First study author and postdoctoral fellow Kelsey Voss, Ph.D., was investigating how T cell metabolism relates to lupus, and found that iron seemed to be relevant to many of the problems in T cells in lupus patients. The T cells of lupus patients often carry high levels of iron, though iron deficiency is often a problem for those patients.
With the CRISPR gene editor, Voss screened genes involved in iron metabolism in T cells. The transferrin receptor imports iron to T cells, and was found to be crucial to inflammatory T cells, and also inhibits regulatory T cells that tamp down inflammation.
T cells from patients with SLE or an SLE mouse model were found to express abnormally high levels of the transferrin receptor, which causes the high iron levels in those T cells. As a result, mitochondria function is disrupted and signaling is altered, noted Voss.
An antibody can block the activity of the transferrin receptor, reducing iron levels in the T cells, which inhibits inflammatory activity and enhances anti-inflammatory activity.
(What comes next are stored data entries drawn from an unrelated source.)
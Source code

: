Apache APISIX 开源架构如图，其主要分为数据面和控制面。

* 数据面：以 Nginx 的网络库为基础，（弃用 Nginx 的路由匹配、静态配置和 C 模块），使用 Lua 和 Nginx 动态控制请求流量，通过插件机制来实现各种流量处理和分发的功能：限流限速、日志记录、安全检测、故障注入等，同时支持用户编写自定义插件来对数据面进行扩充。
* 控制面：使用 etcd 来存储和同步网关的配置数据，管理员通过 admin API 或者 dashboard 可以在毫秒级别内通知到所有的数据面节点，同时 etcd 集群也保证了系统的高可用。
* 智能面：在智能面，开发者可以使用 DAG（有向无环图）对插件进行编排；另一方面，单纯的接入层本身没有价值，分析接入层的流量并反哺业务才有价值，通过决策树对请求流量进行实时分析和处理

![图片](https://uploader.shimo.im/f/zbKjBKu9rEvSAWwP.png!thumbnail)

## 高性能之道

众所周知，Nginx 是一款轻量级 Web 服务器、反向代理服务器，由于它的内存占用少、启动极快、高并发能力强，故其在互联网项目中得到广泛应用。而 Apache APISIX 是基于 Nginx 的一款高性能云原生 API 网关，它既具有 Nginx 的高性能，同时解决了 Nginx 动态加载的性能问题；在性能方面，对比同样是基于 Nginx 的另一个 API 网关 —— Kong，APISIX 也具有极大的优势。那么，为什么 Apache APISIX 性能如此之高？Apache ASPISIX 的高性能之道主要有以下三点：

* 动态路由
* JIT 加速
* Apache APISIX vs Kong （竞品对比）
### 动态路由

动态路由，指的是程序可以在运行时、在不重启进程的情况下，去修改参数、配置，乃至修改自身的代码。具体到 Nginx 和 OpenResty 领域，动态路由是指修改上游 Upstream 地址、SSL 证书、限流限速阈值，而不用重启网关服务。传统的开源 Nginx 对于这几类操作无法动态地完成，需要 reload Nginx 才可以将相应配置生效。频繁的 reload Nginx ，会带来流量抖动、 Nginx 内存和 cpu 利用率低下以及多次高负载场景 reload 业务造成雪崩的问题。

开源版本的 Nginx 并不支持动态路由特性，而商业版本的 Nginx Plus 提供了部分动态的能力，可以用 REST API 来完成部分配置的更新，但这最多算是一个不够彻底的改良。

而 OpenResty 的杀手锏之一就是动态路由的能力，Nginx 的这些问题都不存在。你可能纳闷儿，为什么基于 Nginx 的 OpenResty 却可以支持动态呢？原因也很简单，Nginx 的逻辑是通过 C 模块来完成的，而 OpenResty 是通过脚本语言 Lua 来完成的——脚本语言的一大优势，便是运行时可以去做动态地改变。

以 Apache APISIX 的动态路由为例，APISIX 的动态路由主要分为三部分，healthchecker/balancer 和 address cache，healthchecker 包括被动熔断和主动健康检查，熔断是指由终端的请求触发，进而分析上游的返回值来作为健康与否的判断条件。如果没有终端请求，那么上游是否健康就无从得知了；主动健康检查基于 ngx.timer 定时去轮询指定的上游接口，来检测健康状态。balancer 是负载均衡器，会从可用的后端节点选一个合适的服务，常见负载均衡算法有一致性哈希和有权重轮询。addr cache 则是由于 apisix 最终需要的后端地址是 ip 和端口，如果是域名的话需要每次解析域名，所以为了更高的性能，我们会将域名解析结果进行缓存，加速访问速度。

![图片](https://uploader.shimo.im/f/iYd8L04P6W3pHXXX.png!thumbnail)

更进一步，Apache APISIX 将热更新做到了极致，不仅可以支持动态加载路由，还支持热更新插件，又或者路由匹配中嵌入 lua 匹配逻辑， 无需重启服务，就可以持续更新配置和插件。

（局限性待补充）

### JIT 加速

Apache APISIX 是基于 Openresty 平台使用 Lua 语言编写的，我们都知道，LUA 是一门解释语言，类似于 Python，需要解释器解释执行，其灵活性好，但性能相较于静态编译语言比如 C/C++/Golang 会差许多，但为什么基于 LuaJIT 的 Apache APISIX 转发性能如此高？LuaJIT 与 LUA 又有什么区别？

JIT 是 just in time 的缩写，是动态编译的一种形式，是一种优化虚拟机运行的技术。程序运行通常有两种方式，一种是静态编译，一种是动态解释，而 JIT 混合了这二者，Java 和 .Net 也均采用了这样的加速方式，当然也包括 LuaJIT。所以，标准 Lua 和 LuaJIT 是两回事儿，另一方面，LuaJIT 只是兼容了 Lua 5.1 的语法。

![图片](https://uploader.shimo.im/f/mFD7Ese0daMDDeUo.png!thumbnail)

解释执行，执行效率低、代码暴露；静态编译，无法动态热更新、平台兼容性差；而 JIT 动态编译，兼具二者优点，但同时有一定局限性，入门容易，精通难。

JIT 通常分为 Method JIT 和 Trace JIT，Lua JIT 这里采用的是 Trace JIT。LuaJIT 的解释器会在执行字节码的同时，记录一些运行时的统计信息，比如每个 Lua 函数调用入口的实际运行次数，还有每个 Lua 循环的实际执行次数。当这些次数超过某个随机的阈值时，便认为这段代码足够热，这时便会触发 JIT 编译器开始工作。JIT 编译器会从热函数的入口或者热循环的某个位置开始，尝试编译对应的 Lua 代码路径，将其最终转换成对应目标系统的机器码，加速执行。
When the SLE mouse model was treated with this antibody, kidney and liver function was restored and levels of an anti-inflammatory molecule, IL-10, increased in those mice.
"It was really surprising and exciting to find different effects of the transferrin receptor in different types of T cells," Voss said. "If you're trying to target an autoimmune disease by affecting T cell function, you want to inhibit inflammatory T cells but not harm regulatory T cells. That's exactly what targeting the transferrin receptor did."
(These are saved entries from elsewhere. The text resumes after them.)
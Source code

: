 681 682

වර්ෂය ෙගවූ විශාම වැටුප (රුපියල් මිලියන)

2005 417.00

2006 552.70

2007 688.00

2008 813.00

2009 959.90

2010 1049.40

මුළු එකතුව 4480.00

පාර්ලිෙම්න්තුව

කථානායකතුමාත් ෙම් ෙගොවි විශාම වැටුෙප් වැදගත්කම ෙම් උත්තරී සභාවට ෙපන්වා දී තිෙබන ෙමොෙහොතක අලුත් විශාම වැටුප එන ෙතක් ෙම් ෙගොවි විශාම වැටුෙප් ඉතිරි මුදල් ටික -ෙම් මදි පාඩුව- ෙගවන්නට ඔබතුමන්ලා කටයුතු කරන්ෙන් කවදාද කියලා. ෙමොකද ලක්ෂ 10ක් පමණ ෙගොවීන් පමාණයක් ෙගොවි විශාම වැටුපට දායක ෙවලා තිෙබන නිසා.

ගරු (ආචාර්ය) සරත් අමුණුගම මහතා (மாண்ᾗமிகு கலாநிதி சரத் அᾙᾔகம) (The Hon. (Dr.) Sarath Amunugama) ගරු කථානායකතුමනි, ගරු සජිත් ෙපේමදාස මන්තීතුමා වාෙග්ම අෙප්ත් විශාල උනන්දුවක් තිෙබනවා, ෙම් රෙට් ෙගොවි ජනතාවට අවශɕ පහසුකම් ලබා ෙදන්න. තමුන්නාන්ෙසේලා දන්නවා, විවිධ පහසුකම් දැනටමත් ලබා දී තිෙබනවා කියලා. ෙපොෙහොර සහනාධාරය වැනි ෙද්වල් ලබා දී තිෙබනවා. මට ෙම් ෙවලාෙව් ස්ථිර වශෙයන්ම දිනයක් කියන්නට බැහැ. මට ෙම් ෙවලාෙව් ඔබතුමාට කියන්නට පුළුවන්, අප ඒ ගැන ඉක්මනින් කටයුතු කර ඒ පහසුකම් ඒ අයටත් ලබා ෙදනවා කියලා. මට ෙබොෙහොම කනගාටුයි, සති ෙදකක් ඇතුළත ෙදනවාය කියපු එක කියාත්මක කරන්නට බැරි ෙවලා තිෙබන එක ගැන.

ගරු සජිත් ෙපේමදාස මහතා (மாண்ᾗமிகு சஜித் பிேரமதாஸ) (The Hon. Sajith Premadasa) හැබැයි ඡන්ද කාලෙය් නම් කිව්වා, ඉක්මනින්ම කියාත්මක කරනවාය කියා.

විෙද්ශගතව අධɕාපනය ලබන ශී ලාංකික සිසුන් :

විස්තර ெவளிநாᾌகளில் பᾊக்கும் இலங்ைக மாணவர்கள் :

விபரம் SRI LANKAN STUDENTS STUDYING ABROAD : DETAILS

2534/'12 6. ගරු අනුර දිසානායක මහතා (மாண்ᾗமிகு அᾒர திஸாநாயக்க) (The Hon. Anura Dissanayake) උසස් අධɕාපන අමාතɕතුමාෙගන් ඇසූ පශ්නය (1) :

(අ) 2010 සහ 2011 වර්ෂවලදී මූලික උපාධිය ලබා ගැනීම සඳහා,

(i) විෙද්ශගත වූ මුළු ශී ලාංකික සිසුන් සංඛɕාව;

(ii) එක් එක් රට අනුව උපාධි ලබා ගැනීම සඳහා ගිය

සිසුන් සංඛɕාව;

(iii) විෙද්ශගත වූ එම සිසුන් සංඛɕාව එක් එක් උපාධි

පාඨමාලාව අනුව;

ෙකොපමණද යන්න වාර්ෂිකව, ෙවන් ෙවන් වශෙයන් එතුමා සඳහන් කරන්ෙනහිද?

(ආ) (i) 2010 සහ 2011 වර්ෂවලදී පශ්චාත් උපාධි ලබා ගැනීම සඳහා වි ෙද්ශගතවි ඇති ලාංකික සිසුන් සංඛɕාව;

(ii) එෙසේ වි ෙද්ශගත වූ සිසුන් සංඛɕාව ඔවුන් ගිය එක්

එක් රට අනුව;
These findings were confirmed in cells from lupus patients. Now, the scientists want to create antibodies that bind specifically to transferrin receptors on T cells, to avoid unwanted effects on other cell types.
"It has been a real challenge to come up with new therapies for lupus," said Jeffrey Rathmell, Ph.D., a professor and chair at Vanderbilt University Medical Center. "The patient population and the disease are heterogeneous, which makes it difficult to design and conduct clinical trials." This research may change that.